Updated: July 17, 2019
Good system troubleshooting tools are everything. Great tools, though, are harder to find. Luckily, Linux comes with a wealth of excellent programs and utilities that let you profile, analyze and resolve system behavior problems, from application bottlenecks to misconfigurations and even bugs. It all starts with a tool that can grab the necessary metrics and give you the data you need.
Health-check is a neat program that can monitor and profile processes, so you can identify and resolve excess resource usage - or associated problems. Where it stands out compared to the rest of the crowd - it aims to offer many useful facets of system data simultaneously, so you can more easily component-search your systems, troubleshoot performance issues and fix configuration mishaps in your environment.
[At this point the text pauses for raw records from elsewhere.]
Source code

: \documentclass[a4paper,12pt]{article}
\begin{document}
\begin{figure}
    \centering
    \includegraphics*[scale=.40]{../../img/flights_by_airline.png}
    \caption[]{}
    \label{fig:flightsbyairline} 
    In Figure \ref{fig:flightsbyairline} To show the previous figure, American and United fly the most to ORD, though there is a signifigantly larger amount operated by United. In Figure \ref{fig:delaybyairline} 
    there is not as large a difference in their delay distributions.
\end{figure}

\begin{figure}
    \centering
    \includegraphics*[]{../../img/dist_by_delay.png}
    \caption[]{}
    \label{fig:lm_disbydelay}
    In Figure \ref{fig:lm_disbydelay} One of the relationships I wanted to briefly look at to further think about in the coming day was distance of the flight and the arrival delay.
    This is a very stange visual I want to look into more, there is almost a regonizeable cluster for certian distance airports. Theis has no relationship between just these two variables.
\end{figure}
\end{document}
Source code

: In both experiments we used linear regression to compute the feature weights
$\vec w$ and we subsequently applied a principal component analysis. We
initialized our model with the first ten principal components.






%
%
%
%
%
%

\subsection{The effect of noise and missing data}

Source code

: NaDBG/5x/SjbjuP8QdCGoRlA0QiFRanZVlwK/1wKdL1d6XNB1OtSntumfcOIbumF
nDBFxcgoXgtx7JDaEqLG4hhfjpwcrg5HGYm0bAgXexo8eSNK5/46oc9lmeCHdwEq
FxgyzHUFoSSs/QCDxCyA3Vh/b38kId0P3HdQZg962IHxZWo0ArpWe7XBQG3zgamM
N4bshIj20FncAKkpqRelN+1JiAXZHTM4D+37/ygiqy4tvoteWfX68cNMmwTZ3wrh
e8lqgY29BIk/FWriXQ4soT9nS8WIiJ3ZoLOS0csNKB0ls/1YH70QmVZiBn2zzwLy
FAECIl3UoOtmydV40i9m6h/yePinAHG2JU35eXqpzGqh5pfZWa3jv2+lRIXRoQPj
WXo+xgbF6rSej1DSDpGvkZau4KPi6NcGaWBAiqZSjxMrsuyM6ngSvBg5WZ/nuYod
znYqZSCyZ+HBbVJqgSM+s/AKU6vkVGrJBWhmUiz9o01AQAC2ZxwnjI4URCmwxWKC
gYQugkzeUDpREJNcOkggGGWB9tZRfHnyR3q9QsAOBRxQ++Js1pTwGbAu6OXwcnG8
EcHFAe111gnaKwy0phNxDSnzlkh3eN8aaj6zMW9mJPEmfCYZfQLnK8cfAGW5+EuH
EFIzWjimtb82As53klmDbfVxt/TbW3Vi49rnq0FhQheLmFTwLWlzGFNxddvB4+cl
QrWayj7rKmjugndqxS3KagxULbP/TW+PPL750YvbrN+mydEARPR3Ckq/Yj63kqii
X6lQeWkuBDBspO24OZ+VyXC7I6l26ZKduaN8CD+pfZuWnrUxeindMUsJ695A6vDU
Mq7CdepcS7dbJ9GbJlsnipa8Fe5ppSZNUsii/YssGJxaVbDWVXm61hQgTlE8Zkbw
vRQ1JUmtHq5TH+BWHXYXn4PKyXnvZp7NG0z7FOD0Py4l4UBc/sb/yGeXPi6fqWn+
Rather than having to run five tools at the same time, or do five runs to get all the info you need, you just use health-check, and Bob's your distant relative. Good. All right, ready? Proceed.
Health-check in action
Before we run the utility in anger, a few small notes. One, you need sudo privileges to run this tool, although you can run the actual application in the context of other users on the system (with the -u flag). Two, you need some understanding of how Linux works to make use of the results - I have a whole bunch of articles on this topic, linked farther below.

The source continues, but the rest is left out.